De este modo, es imposible concebir la ciencia, pues se acaba
primando la llegada a unos resultados por encima del método, que es lo
realmente interesante de la ciencia. Así, la enseñanza científica cava su
propia tumba: atrincherada en el a priori de lo efectivo, gritando por las
esquinas su eficacia como escudo protector y su corona de saber, acaba
autorrefutándose en cuanto un niño pregunta «para qué». Si la ciencia se
presenta como un para algo y no como una búsqueda de los porqués, cuando ese
para qué se pone en duda, cae todo el edificio. Explicado de otra forma: los
saberes científicos se presentan al alumnado como el monopolio de las
soluciones a problemas, pero cuando alguien no tiene problemas, las soluciones
dejan de ser interesantes. Si un adolescente no está preocupado por los famosos
trenes que salen de estaciones diferentes en sentido contrario, le resulta del
todo indiferente a la hora a la que se crucen, se saluden o choquen.
Todo esto corre paralelo a la necesidad de someterse a
especialistas desclasados que son capaces de inventar necesidades, a las que
llaman problemas, para luego comercializar soluciones.
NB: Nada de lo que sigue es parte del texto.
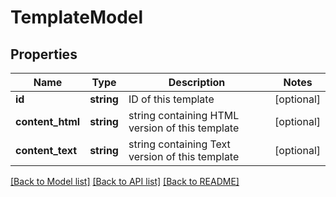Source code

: # TemplateModel

## Properties
Name | Type | Description | Notes
------------ | ------------- | ------------- | -------------
**id** | **string** | ID of this template | [optional] 
**content_html** | **string** | string containing HTML version of this template | [optional] 
**content_text** | **string** | string containing Text version of this template | [optional] 

[[Back to Model list]](../README.md#documentation-for-models) [[Back to API list]](../README.md#documentation-for-api-endpoints) [[Back to README]](../README.md)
Esa casta de la
tecnología necesita limar también las heterogeneidades sociales y, de la misma
forma que se convierte en un grito del capitalismo mundial la adopción de un
mundo donde todos los lugares sean iguales y tengan las mismas preocupaciones
de cara a vender los mismos objetos, se impone un sistema de medidas en los
modelos matemáticos que, lógicamente, tiende a despreciar aquellas usadas en el
ámbito rural. Esto puede parecer una anécdota sin importancia, pero desvela la
capacidad de los contenidos para obtener la sumisión a la regularidad, que no
necesariamente es deseada por las personas, pero sí para el tránsito de las
mercancías. Que nadie dude de que necesita el último producto de Apple, que
todos corran a comprarlo.
(…) Paradigma de la tecnociencia que no se debe comprender, sino aceptar y
ejecutar, las aulas de informática se han llenado de ordenadores con alumnos
delante tratando de escaparse de la mirada del profesorado para entrar en sus
sitios web favoritos o para jugar a alguna estupidez en línea.
Al final, la cuestión no reside en usar el experimento, la
hipótesis, el contraste realidad externa-ideas o en observar la naturaleza para
comprenderla mejor, sino en cebar como pavos a los alumnos con un saber que posee
la atracción de lo misterioso y el prestigio de lo eficaz, preparándolos para
la aceptación de un sistema basado en la tecnología incontrolable, una de cuyas
mayores virtudes reside justamente en la posibilidad de ejercer el control
sobre la gente. Si se consigue inventar un chip que controle el pensamiento
disidente, debe aceptarse su aplicación e imposición, primero porque funciona y
segundo porque quien se opone es seguro que tiene algo que ocultar.